Application.Run(new Form1());

and starts Form1. I have another form I'd like to switch to and close Form1 at the same time. The problem is if I use "this.Close()" in Form1 before I call the other form with "Form.ShowDialog()" then the program ends. If I put it after ShowDialog then it remains up in the background until I close Form2, at which point the program ends.

How can I spawn a copy of Frame2 while closing the currently opened frame at the same time?

edit: I have tried calling Frame2 with .Show() as well, but the new frame closes instantly.

3
  • if Form2 is called by Form1 as modal form with ShowDialog why do you want to hide the calling form? May 25, 2011 at 8:59
  • Davide, actually I would like to call it modelessly with Show but the window closes immediately.
    – rumsey
    May 25, 2011 at 18:57
  • Ive amended my answer to show you how to modify the message loop for modeless forms.
    – Jodrell
    May 26, 2011 at 8:23

3 Answers 3

8

The following solution works as you expect.

To try this sample code, create a new WinForms application in Visual Studio (i.e. File --> New Project, select Visual C# --> Windows Classic Desktop and use the template "Windows Forms App (.NET Framework)"), then add a 2nd form.

Ensure the two forms are named as Form1 and Form2, then modify the code in the generated solution as follows:

public partial class Form1 : Form
{
    public Form1()
    {
        InitializeComponent();
        this.FormClosed += 
           new System.Windows.Forms.FormClosedEventHandler(this.Form1_FormClosed);
    }

    private void Form1_FormClosed(object sender, FormClosedEventArgs e)
    {
        (new Form2()).Show();
    }
}

public partial class Form2 : Form
{
    public Form2()
    {
        InitializeComponent();
        this.FormClosed += 
           new System.Windows.Forms.FormClosedEventHandler(this.Form2_FormClosed);
    }

    private void Form2_FormClosed(object sender, FormClosedEventArgs e)
    {
        Application.Exit();
    }
}

And this is the entry point of the application, modify it as follows:

static class Program
{
    [STAThread]
    static void Main()
    {
        Application.EnableVisualStyles();
        Application.SetCompatibleTextRenderingDefault(false);

        //Show first form and start the message loop
        (new Form1()).Show();
        Application.Run(); // needed, otherwise app closes immediately
    }

}

The trick is to use Application.Run() without parameters and Application.Exit() at the point where you want to exit the application.
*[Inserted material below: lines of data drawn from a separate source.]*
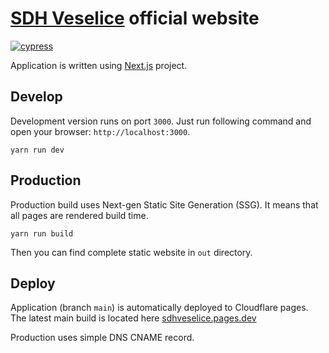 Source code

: # [SDH Veselice](http://sdhveselice.cz) official website

[![cypress](https://github.com/kotrzina/sdhveselice/actions/workflows/cypress.yml/badge.svg)](https://github.com/kotrzina/sdhveselice/actions/workflows/cypress.yml)

Application is written using [Next.js](https://nextjs.org/) project.

## Develop

Development version runs on port `3000`. Just run following command and open your browser: `http://localhost:3000`.

```
yarn run dev
```

## Production

Production build uses Next-gen Static Site Generation (SSG). It means that all pages are rendered build time.

```
yarn run build
```

Then you can find complete static website in `out` directory.

## Deploy

Application (branch `main`) is automatically deployed to Cloudflare pages. The latest main build is located
here [sdhveselice.pages.dev](https://sdhveselice.pages.dev)

Production uses simple DNS CNAME record.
Now when you run the application, Form1 opens up. Click on the X (upper right corner) and Form1 closes, but Form2 appears instead. Click on the X again and the form closes (and exits the application too).

Instead of placing the launch of Form2 into the FormClosed event, you could also create a button Button1 which does the job, but in that case don't forget to close the form to which the button belongs to via this.Close() explicitly:

    private void button1_Click(object sender, EventArgs e)
    {
        (new Form2()).Show(); this.Close();
    }
6

You need to call this.Hide() which makes it invisible but still open, instead of this.Close() which closes it (and seeing as it is the main form of the application, closes the application too).

3
  • If I hide the Form, how do I get back to it from Form2 when I'm done there? I can't called Form1.Show() from inside the Form2 methods?
    – rumsey
    May 25, 2011 at 18:55
  • 1
    @rumsey: ShowDialog will wait until Form2 is shut, so after the call to ShowDialog(), call this.Show(). May 25, 2011 at 20:06
  • Just hiding it keeps it in memory, which is ok if you want to re-open it later. Otherwise it is better to close it.
    – Matt
    Nov 22, 2012 at 21:39
1

Found this question and a codeproject on the same google.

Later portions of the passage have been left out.